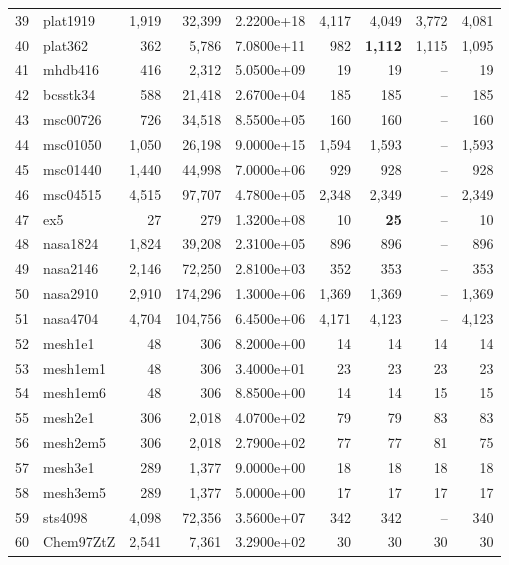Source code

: \begin{table}
\begin{center}
\begin{tabular}{rlrrr||rrrr}
 39 &   plat1919 & 1,919 &    32,399 & 2.2200e+18 &4,117 & 4,049 & 3,772 & 
 4,081 \\
 40 &    plat362 &  362 &     5,786 & 7.0800e+11 & 982 & \textbf{1,112} & 1,115 
 & 1,095 \\
 41 &    mhdb416 &  416 &     2,312 & 5.0500e+09 &  19 &   19 &  -- &   19 \\
 42 &   bcsstk34 &  588 &    21,418 & 2.6700e+04 & 185 &  185 &  -- &  185 \\
 43 &   msc00726 &  726 &    34,518 & 8.5500e+05 & 160 &  160 &  -- &  160 \\
 44 &   msc01050 & 1,050 &    26,198 & 9.0000e+15 &1,594 & 1,593 &  -- & 1,593 
 \\
 45 &   msc01440 & 1,440 &    44,998 & 7.0000e+06 & 929 &  928 &  -- &  928 \\
 46 &   msc04515 & 4,515 &    97,707 & 4.7800e+05 &2,348 & 2,349 &  -- & 2,349 
 \\
 47 &        ex5 &   27 &      279 & 1.3200e+08 &  10 & \textbf{  25} &  -- &   
 10 \\
 48 &   nasa1824 & 1,824 &    39,208 & 2.3100e+05 & 896 &  896 &  -- &  896 \\
 49 &   nasa2146 & 2,146 &    72,250 & 2.8100e+03 & 352 &  353 &  -- &  353 \\
 50 &   nasa2910 & 2,910 &   174,296 & 1.3000e+06 &1,369 & 1,369 &  -- & 1,369 
 \\
 51 &   nasa4704 & 4,704 &   104,756 & 6.4500e+06 &4,171 & 4,123 &  -- & 4,123 
 \\
 52 &    mesh1e1 &   48 &      306 & 8.2000e+00 &  14 &   14 &   14 &   14 \\
 53 &   mesh1em1 &   48 &      306 & 3.4000e+01 &  23 &   23 &   23 &   23 \\
 54 &   mesh1em6 &   48 &      306 & 8.8500e+00 &  14 &   14 &   15 &   15 \\
 55 &    mesh2e1 &  306 &     2,018 & 4.0700e+02 &  79 &   79 &   83 &   83 \\
 56 &   mesh2em5 &  306 &     2,018 & 2.7900e+02 &  77 &   77 &   81 &   75 \\
 57 &    mesh3e1 &  289 &     1,377 & 9.0000e+00 &  18 &   18 &   18 &   18 \\
 58 &   mesh3em5 &  289 &     1,377 & 5.0000e+00 &  17 &   17 &   17 &   17 \\
 59 &    sts4098 & 4,098 &    72,356 & 3.5600e+07 & 342 &  342 &  -- &  340 \\
 60 &  Chem97ZtZ & 2,541 &     7,361 & 3.2900e+02 &  30 &   30 &   30 &   30 \\

\end{tabular}
\end{center}
\end{table}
== == ==
PROBLEM STATEMENT:
Please work out how many lines of the data include the string "textbf" and reply with the number alone.

EXPECTED OUTPUT:
2